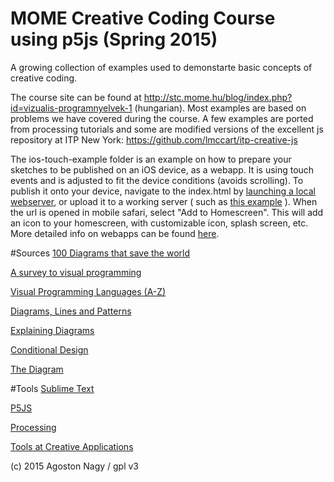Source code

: # MOME Creative Coding Course using p5js (Spring 2015)

A growing collection of examples used to demonstarte basic concepts of creative coding.

The course site can be found at http://stc.mome.hu/blog/index.php?id=vizualis-programnyelvek-1 (hungarian). Most examples are based on problems we have covered during the course. A few examples are ported from processing tutorials and some are modified versions of the excellent js repository at ITP New York: https://github.com/lmccart/itp-creative-js  

The ios-touch-example folder is an example on how to prepare your sketches to be published on an iOS device, as a webapp. It is using touch events and is adjusted to fit the device conditions (avoids scrolling). To publish it onto your device, navigate to the index.html by [launching a local webserver](https://github.com/processing/p5.js/wiki/Local-server), or upload it to a working server ( such as [this example](http://www.binaura.net/stc/tmp/mome/vizprog2015/ios-touch-example/) ). When the url is opened in mobile safari, select "Add to Homescreen". This will add an icon to your homescreen, with customizable icon, splash screen, etc. More detailed info on webapps can be found [here](http://blog.teamtreehouse.com/optimizing-mobile-web-apps-ios).

#Sources
[100 Diagrams that save the world](http://www.brainpickings.org/2012/12/21/100-diagrams-that-changed-the-world/)

[A survey to visual programming](http://www.nickerson.to/visprog/CH2/CH2.HTM)

[Visual Programming Languages (A-Z)](http://blog.interfacevision.com/design/design-visual-progarmming-languages-snapshots/)

[Diagrams, Lines and Patterns](http://www.gold.ac.uk/sociology/research-centres/unitofplay/research/diagrams-lines-patterns/)

[Explaining Diagrams](http://vimeo.com/50810215)

[Conditional Design](http://conditionaldesign.org/)

[The Diagram](http://thediagram.com/)

#Tools
[Sublime Text](http://www.sublimetext.com/)

[P5JS](http://p5js.org/)

[Processing](https://processing.org/)

[Tools at Creative Applications](http://www.creativeapplications.net/tools/)


(c) 2015 Agoston Nagy / gpl v3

★ ★ ★ ★ ★ ★ ★

* PROBLEM TO SOLVE: Apart from the images, every line above needs to be printed again exactly.

* EXERCISE OUTPUT:
Source code

: # MOME Creative Coding Course using p5js (Spring 2015)

A growing collection of examples used to demonstarte basic concepts of creative coding.

The course site can be found at http://stc.mome.hu/blog/index.php?id=vizualis-programnyelvek-1 (hungarian). Most examples are based on problems we have covered during the course. A few examples are ported from processing tutorials and some are modified versions of the excellent js repository at ITP New York: https://github.com/lmccart/itp-creative-js  

The ios-touch-example folder is an example on how to prepare your sketches to be published on an iOS device, as a webapp. It is using touch events and is adjusted to fit the device conditions (avoids scrolling). To publish it onto your device, navigate to the index.html by [launching a local webserver](https://github.com/processing/p5.js/wiki/Local-server), or upload it to a working server ( such as [this example](http://www.binaura.net/stc/tmp/mome/vizprog2015/ios-touch-example/) ). When the url is opened in mobile safari, select "Add to Homescreen". This will add an icon to your homescreen, with customizable icon, splash screen, etc. More detailed info on webapps can be found [here](http://blog.teamtreehouse.com/optimizing-mobile-web-apps-ios).

#Sources
[100 Diagrams that save the world](http://www.brainpickings.org/2012/12/21/100-diagrams-that-changed-the-world/)

[A survey to visual programming](http://www.nickerson.to/visprog/CH2/CH2.HTM)

[Visual Programming Languages (A-Z)](http://blog.interfacevision.com/design/design-visual-progarmming-languages-snapshots/)

[Diagrams, Lines and Patterns](http://www.gold.ac.uk/sociology/research-centres/unitofplay/research/diagrams-lines-patterns/)

[Explaining Diagrams](http://vimeo.com/50810215)

[Conditional Design](http://conditionaldesign.org/)

[The Diagram](http://thediagram.com/)

#Tools
[Sublime Text](http://www.sublimetext.com/)

[P5JS](http://p5js.org/)

[Processing](https://processing.org/)

[Tools at Creative Applications](http://www.creativeapplications.net/tools/)


(c) 2015 Agoston Nagy / gpl v3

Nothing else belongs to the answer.